Snape almost choked. "Headmaster what you do in the privacy of your own…erm office or bedroom is not my business." He managed to say.

Dumbledore's eyes twinkled with amusement. "You misunderstand me Severus. Google is an internet search engine. You type in whatever it is you're looking to find in the search box and then get the most relevant websites listed. I have looked up Albus Dumbledore occasionally. And other people I know."

**

Curiosity got the better of Snape and that evening he transfigured a Muggle television from one of the cats roaming the castle and, sitting in the solitude of his dungeon office, he tuned into "What Not To Wear" with a fair bit of trepidation. He had thought about the fact that he could probably do with some moral support and in that matter Lalita- the woman who would be his girlfriend if Snape let her- would have only been too happy to oblige, but then Snape decided that he didn't really want her to witness his humiliation. It didn't occur to him that more than likely she was watching the show elsewhere, or if it did, he chose not to think about it.

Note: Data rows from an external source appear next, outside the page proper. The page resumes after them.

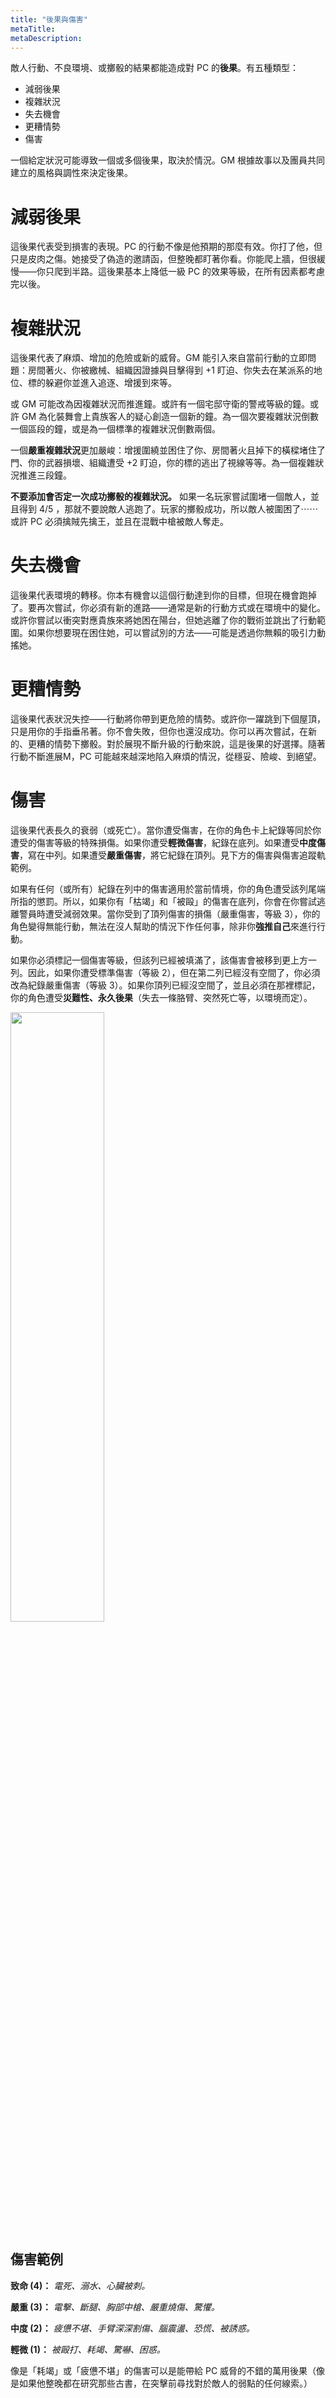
 ```yaml
---
title: "後果與傷害"
metaTitle: 
metaDescription: 
---
```


敵人行動、不良環境、或擲骰的結果都能造成對 PC 的**後果**。有五種類型：

* 減弱後果
* 複雜狀況
* 失去機會
* 更糟情勢
* 傷害

一個給定狀況可能導致一個或多個後果，取決於情況。GM 根據故事以及團員共同建立的風格與調性來決定後果。

# 減弱後果

這後果代表受到損害的表現。PC 的行動不像是他預期的那麼有效。你打了他，但只是皮肉之傷。她接受了偽造的邀請函，但整晚都盯著你看。你能爬上牆，但很緩慢——你只爬到半路。這後果基本上降低一級 PC 的效果等級，在所有因素都考慮完以後。

# 複雜狀況

這後果代表了麻煩、增加的危險或新的威脅。GM 能引入來自當前行動的立即問題：房間著火、你被繳械、組織因證據與目擊得到 +1 <span class="game-term">盯迫</span>、你失去在某派系的地位、標的躲避你並進入追逐、增援到來等。

或 GM 可能改為因複雜狀況而推進鐘。或許有一個宅邸守衛的警戒等級的鐘。或許 GM 為化裝舞會上貴族客人的疑心創造一個新的鐘。為一個次要複雜狀況倒數一個區段的鐘，或是為一個標準的複雜狀況倒數兩個。

一個**嚴重複雜狀況**更加嚴峻：增援圍繞並困住了你、房間著火且掉下的橫樑堵住了門、你的武器損壞、組織遭受 +2 <span class="game-term">盯迫</span>，你的標的逃出了視線等等。為一個複雜狀況推進三段鐘。

**不要添加會否定一次成功擲骰的複雜狀況。** 如果一名玩家嘗試圍堵一個敵人，並且得到 <span class="game-term">4/5</span> ，那就不要說敵人逃跑了。玩家的擲骰成功，所以敵人被圍困了⋯⋯或許 PC 必須擒賊先擒王，並且在混戰中槍被敵人奪走。

# 失去機會

這後果代表環境的轉移。你本有機會以這個行動達到你的目標，但現在機會跑掉了。要再次嘗試，你必須有新的進路——通常是新的行動方式或在環境中的變化。或許你嘗試以<span class="game-term">衝突</span>對應貴族來將她困在陽台，但她逃離了你的戰術並跳出了行動範圍。如果你想要現在困住她，可以嘗試別的方法——可能是透過你無賴的吸引力<span class="game-term">動搖</span>她。

# 更糟情勢

這後果代表狀況失控——行動將你帶到更危險的情勢。或許你一躍跳到下個屋頂，只是用你的手指垂吊著。你不會失敗，但你也還沒成功。你可以再次嘗試，在新的、更糟的情勢下擲骰。對於展現不斷升級的行動來說，這是後果的好選擇。隨著行動不斷進展M，PC 可能越來越深地陷入麻煩的情況，從穩妥、險峻、到絕望。

# 傷害

這後果代表長久的衰弱（或死亡）。當你遭受傷害，在你的角色卡上紀錄等同於你遭受的傷害等級的特殊損傷。如果你遭受**輕微傷害**，紀錄在底列。如果遭受**中度傷害**，寫在中列。如果遭受**嚴重傷害**，將它紀錄在頂列。見下方的傷害與傷害追蹤軌範例。

如果有任何（或所有）紀錄在列中的傷害適用於當前情境，你的角色遭受該列尾端所指的懲罰。所以，如果你有「枯竭」和「被毆」的傷害在底列，你會在你嘗試逃離警員時遭受減弱效果。當你受到了頂列傷害的損傷（嚴重傷害，等級 3），你的角色變得無能行動，無法在沒人幫助的情況下作任何事，除非你**強推自己**來進行行動。

如果你必須標記一個傷害等級，但該列已經被填滿了，該傷害會被移到更上方一列。因此，如果你遭受標準傷害（等級 2），但在第二列已經沒有空間了，你必須改為紀錄嚴重傷害（等級 3）。如果你頂列已經沒空間了，並且必須在那裡標記，你的角色遭受**災難性、永久後果**（失去一條胳臂、突然死亡等，以環境而定）。

<img style="width:50%;min-width:300px" src="/BitD/harrm-table.png" />

## 傷害範例

**致命 (4)：** _電死、溺水、心臟被刺。_

**嚴重 (3)：** _電擊、斷腿、胸部中槍、嚴重燒傷、驚懼。_

**中度 (2)：** _疲憊不堪、手臂深深割傷、腦震盪、恐慌、被誘惑。_

**輕微 (1)：** _被毆打、耗竭、驚嚇、困惑。_

像是「耗竭」或「疲憊不堪」的傷害可以是能帶給 PC 威脅的不錯的萬用後果（像是如果他整晚都在<span class="game-term">研究</span>那些古書，在突擊前尋找對於敵人的弱點的任何線索。）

"Hi, I'm Trinie." The annoying woman's face came onto the television screen.

"And I'm Susannah." The second annoying woman's face popped up next to the first.

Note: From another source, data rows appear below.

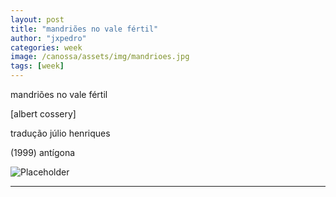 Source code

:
 ```yaml
---
layout: post
title: "mandriões no vale fértil"
author: "jxpedro"
categories: week
image: /canossa/assets/img/mandrioes.jpg
tags: [week]
---
```


<p>mandriões no vale fértil</p> 
<p>[albert cossery]</p> 
<p>tradução júlio henriques</p> 
<p>(1999) antígona</p>

![Placeholder](/canossa/assets/img/mandrioes.jpg)

<p></p>

<hr/>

"And this is 'What Not To Wear.'" Both spoke at the same time.

"Tonight we're having a special edition of our top-rating show. Normally we target everyday citizens who have committed such crimes against fashion that if the law agreed they'd be locked up and the key thrown away. Normally we help those who need to know that leopard print belongs in the twentieth century not the twenty-first. Normally we educate those who think that Ugg Boots should be worn in public and that the name alone should give them a clue that they're one of the ugliest shoe choices ever made. But tonight, for something different, we're looking at celebrities." Trinie said.

The camera panned back to show the two women's full length's. Trinie was wearing dark blue jeans that, to Snape's untrained eye, looked painted on they were that tight, black heels that were close to six inches tall and a dark purple wooly jumper. Susannah was in a black dress, red heels which were about the same height as Trinie's and a matching big red necklace and bracelet. Snape wondered how they honestly believed they were qualified to talk about clothing?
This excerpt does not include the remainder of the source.